• [Instructions to follow] Please write out only the lines from the line with "<svelte:head>" to the line with "# The Thinking Placebo", inclusive, exactly as they stand below, without the pictures.

• [Data provided]

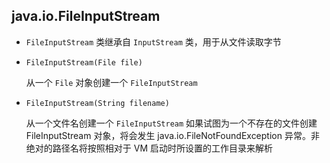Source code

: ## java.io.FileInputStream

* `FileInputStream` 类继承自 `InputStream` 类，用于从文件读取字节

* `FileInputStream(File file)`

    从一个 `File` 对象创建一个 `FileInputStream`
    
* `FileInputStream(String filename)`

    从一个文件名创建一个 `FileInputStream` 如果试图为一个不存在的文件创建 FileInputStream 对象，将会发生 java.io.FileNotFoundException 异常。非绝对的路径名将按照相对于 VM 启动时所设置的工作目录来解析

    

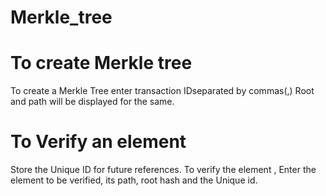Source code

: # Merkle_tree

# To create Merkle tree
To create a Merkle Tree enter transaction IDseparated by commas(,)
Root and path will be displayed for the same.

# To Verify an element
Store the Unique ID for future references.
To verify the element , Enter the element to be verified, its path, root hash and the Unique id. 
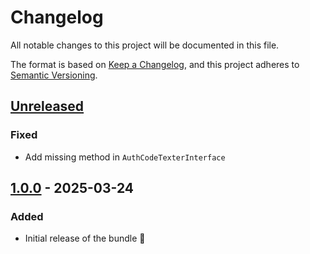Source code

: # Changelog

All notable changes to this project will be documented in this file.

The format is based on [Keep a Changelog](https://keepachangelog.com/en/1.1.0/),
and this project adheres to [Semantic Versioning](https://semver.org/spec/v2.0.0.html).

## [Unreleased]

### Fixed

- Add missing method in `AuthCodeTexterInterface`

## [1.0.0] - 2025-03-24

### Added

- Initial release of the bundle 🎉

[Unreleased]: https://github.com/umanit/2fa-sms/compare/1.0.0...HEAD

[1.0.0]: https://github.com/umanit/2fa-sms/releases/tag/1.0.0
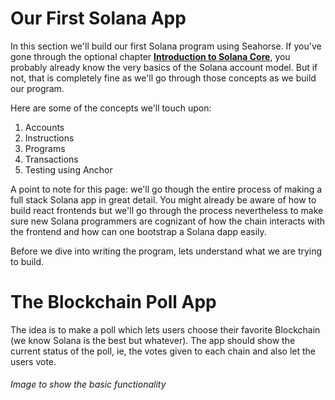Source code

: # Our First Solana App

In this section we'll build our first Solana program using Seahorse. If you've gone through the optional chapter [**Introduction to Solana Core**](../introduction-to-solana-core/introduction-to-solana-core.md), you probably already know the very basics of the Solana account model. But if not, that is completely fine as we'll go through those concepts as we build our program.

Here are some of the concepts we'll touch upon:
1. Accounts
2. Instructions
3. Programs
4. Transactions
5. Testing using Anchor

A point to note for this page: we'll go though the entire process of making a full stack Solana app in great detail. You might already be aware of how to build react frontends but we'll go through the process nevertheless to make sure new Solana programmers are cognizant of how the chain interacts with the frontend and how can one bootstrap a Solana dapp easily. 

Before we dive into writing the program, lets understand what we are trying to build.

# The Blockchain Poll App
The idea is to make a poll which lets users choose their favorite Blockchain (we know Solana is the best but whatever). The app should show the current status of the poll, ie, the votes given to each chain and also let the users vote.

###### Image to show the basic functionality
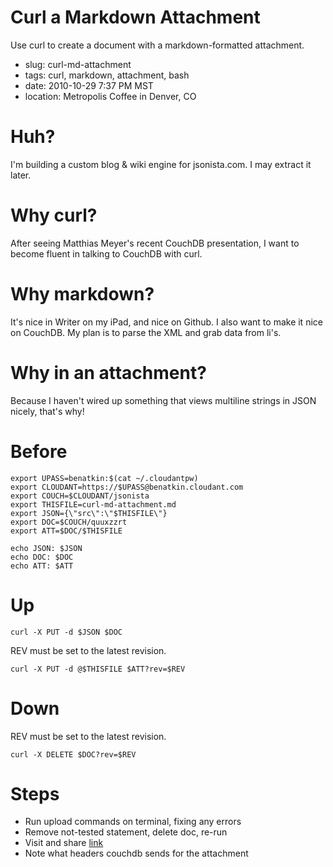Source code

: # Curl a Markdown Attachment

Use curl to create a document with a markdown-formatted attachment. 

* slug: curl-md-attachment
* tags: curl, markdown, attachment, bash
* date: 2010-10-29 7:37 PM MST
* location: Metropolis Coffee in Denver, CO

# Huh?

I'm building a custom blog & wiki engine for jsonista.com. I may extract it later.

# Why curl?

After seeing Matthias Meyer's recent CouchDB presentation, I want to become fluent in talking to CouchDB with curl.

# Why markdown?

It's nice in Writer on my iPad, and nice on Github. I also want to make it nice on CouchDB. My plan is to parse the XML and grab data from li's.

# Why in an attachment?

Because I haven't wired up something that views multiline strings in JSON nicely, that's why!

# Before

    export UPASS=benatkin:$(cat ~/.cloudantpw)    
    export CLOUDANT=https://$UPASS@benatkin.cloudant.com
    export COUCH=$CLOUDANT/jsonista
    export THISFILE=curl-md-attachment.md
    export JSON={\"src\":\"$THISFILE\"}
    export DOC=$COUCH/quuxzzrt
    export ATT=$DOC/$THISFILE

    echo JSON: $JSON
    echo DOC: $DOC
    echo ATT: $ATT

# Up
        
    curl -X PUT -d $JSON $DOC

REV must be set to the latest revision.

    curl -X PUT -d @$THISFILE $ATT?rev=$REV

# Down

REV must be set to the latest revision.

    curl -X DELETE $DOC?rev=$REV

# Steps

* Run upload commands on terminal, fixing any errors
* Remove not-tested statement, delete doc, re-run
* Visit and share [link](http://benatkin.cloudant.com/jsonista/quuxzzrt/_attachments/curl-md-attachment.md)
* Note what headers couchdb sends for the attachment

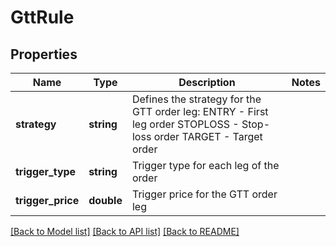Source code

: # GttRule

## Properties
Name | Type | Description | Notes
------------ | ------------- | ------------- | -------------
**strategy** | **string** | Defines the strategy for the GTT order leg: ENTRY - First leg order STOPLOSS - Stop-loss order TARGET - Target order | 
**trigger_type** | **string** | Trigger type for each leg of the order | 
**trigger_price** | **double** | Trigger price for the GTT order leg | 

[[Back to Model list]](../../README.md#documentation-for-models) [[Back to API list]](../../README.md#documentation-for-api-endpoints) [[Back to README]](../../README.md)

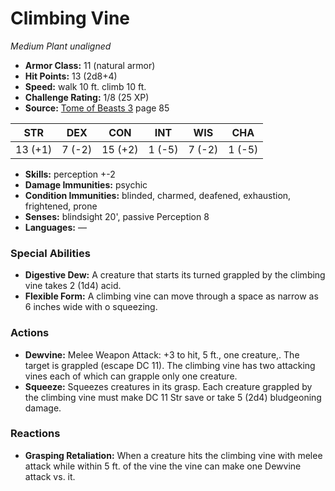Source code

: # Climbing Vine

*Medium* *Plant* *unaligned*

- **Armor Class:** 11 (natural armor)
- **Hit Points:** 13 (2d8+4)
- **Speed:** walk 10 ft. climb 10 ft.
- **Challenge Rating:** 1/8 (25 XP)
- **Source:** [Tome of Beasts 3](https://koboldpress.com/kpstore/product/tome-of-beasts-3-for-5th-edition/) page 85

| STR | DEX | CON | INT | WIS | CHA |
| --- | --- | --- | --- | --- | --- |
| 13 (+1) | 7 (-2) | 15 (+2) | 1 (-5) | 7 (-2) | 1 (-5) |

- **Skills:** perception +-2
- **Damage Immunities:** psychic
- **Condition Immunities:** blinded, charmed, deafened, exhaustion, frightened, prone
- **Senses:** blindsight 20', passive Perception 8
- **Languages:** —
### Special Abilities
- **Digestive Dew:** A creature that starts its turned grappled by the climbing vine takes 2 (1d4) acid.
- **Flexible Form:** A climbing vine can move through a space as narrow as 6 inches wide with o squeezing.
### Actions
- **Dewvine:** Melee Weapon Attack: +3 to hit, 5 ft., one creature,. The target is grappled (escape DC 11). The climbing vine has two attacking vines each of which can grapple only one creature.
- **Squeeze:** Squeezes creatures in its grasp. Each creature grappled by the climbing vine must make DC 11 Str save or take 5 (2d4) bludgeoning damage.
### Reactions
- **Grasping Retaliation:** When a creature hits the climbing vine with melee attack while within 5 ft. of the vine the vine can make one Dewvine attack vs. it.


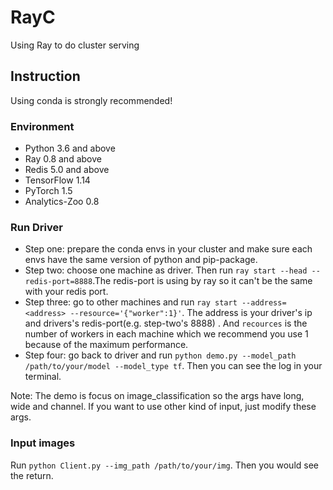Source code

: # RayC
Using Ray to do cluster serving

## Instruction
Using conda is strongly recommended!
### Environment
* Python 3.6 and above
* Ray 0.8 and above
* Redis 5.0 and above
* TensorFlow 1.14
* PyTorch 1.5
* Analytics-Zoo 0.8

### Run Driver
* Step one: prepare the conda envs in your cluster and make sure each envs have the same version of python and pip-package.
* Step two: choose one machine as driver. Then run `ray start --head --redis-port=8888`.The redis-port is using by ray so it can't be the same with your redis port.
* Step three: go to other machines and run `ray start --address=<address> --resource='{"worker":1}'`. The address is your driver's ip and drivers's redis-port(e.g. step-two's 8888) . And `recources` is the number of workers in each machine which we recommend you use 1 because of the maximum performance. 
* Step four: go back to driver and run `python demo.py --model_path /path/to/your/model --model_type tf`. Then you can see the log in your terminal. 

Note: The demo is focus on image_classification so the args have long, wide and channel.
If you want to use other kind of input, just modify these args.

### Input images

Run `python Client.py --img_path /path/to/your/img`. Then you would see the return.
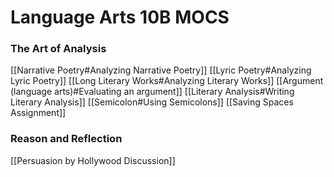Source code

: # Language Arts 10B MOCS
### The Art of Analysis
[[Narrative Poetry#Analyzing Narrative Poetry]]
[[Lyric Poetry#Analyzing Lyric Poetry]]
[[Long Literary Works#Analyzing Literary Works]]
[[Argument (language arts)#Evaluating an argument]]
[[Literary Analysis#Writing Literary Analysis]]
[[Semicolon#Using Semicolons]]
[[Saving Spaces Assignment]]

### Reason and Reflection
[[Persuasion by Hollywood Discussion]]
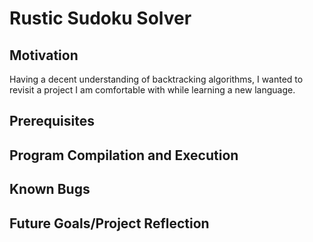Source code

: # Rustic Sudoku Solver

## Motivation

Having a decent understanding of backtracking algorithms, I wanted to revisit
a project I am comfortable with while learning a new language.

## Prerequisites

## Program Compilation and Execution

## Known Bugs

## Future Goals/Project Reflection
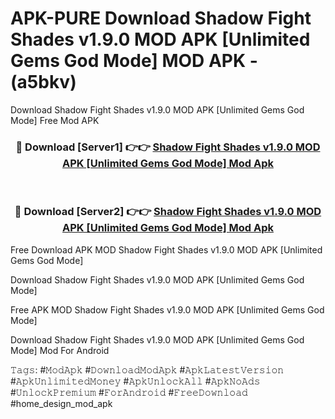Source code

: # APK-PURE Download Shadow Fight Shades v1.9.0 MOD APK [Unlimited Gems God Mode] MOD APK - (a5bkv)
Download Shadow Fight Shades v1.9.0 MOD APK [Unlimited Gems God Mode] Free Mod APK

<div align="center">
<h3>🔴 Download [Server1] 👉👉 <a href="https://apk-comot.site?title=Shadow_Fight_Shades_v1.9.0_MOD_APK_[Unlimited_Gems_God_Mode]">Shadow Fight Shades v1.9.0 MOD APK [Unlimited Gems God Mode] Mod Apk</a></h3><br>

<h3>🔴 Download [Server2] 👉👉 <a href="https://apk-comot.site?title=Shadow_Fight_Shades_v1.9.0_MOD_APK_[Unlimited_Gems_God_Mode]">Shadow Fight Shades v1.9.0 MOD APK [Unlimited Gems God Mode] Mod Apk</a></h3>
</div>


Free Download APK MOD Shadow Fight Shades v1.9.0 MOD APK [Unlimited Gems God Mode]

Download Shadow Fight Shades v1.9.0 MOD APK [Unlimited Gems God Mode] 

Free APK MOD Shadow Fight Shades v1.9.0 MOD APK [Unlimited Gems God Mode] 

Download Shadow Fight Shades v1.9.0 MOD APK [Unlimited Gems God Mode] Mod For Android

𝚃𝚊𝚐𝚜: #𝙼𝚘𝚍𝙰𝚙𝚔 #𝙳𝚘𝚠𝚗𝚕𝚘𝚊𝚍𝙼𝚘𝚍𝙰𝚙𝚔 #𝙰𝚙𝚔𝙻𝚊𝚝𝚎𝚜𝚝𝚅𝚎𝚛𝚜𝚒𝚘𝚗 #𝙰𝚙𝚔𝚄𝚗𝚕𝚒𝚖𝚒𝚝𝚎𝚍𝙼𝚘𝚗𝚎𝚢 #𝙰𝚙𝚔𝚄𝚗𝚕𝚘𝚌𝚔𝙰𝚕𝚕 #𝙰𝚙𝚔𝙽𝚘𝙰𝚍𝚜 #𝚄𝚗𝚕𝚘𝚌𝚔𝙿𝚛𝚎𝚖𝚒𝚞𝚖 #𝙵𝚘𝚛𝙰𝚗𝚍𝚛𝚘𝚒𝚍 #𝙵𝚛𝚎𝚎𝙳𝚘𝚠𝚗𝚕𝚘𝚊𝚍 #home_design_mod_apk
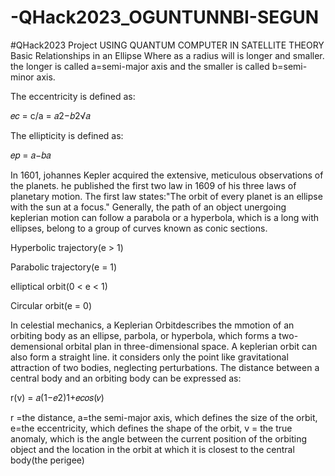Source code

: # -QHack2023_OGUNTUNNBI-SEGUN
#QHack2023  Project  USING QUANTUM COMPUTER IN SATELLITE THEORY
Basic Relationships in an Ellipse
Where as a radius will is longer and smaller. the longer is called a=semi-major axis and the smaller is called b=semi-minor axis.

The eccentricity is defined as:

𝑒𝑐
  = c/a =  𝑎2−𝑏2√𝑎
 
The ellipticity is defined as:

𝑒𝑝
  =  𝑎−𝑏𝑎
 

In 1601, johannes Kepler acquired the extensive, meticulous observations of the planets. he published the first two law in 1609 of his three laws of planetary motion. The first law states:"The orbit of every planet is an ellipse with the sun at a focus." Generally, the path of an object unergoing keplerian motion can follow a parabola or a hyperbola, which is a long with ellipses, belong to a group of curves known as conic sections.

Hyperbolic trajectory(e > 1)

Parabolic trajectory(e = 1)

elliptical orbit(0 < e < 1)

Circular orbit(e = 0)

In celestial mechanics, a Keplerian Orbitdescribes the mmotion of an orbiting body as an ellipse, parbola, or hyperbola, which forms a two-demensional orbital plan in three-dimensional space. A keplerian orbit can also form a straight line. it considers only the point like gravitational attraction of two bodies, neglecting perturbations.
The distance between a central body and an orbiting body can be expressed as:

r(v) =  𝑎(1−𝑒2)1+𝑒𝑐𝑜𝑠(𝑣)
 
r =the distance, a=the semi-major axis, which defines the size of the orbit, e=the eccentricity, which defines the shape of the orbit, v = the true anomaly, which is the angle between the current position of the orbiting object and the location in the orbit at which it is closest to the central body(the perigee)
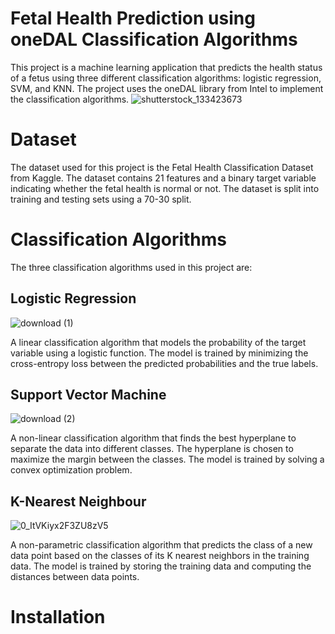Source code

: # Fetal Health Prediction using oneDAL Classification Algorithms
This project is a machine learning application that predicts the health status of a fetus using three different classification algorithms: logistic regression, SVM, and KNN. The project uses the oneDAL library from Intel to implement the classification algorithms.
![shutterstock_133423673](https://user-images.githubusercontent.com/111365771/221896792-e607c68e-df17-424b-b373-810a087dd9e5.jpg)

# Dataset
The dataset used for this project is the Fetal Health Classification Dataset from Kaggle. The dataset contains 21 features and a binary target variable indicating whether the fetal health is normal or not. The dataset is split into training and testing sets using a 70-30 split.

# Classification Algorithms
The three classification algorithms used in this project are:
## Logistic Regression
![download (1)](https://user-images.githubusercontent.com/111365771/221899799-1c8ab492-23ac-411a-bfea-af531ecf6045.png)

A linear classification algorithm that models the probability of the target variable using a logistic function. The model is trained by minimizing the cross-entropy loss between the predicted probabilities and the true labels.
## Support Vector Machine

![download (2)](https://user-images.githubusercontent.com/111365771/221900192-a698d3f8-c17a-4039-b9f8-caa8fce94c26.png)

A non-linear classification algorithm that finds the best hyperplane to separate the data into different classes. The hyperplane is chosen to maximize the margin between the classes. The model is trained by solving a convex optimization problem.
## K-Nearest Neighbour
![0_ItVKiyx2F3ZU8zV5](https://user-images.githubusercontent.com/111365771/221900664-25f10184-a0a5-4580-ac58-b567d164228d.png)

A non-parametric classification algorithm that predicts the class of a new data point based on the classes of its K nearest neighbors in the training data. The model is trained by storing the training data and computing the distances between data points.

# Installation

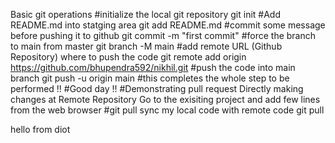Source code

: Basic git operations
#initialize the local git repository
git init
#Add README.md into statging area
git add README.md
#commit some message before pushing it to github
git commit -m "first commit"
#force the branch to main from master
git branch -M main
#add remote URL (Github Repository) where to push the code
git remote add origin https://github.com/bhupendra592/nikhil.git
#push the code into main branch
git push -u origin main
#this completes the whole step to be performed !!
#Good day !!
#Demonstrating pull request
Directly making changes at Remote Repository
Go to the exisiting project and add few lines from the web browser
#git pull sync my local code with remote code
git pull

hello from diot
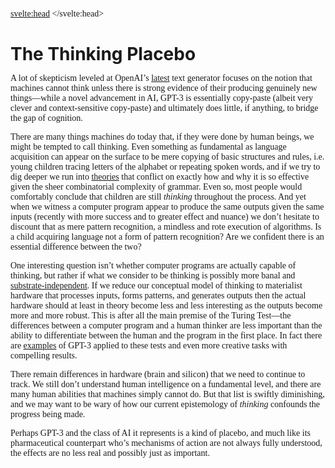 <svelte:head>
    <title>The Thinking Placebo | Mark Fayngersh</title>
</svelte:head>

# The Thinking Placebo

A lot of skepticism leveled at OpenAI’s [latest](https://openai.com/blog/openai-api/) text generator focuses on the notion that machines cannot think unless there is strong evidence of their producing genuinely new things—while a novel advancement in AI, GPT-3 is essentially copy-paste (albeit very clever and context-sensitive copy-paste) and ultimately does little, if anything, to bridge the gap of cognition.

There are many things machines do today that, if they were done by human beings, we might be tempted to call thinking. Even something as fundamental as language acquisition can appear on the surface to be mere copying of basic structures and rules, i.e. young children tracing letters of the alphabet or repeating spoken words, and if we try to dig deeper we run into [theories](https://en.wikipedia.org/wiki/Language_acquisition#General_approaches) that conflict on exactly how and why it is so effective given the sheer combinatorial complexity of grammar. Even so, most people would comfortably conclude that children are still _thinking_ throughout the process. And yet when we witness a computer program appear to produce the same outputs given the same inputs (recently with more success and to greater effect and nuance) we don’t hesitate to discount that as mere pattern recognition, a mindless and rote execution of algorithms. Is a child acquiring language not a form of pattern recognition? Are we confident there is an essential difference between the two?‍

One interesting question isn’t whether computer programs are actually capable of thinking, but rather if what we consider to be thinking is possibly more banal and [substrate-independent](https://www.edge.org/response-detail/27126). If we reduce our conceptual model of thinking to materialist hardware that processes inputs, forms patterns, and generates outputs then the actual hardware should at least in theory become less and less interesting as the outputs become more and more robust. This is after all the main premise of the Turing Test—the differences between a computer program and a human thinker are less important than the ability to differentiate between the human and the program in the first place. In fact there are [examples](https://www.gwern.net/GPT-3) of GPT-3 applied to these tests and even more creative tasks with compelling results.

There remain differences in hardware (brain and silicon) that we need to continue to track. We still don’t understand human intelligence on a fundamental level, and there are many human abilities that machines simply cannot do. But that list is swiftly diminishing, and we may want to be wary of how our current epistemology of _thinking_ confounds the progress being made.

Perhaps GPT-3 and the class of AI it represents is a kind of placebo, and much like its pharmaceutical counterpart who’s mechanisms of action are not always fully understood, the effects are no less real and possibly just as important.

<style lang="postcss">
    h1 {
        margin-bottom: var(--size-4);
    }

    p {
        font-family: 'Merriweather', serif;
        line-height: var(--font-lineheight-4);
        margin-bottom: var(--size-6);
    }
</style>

• [Response for this exercise]
 <svelte:head>
    <title>The Thinking Placebo | Mark Fayngersh</title>
</svelte:head>

# The Thinking Placebo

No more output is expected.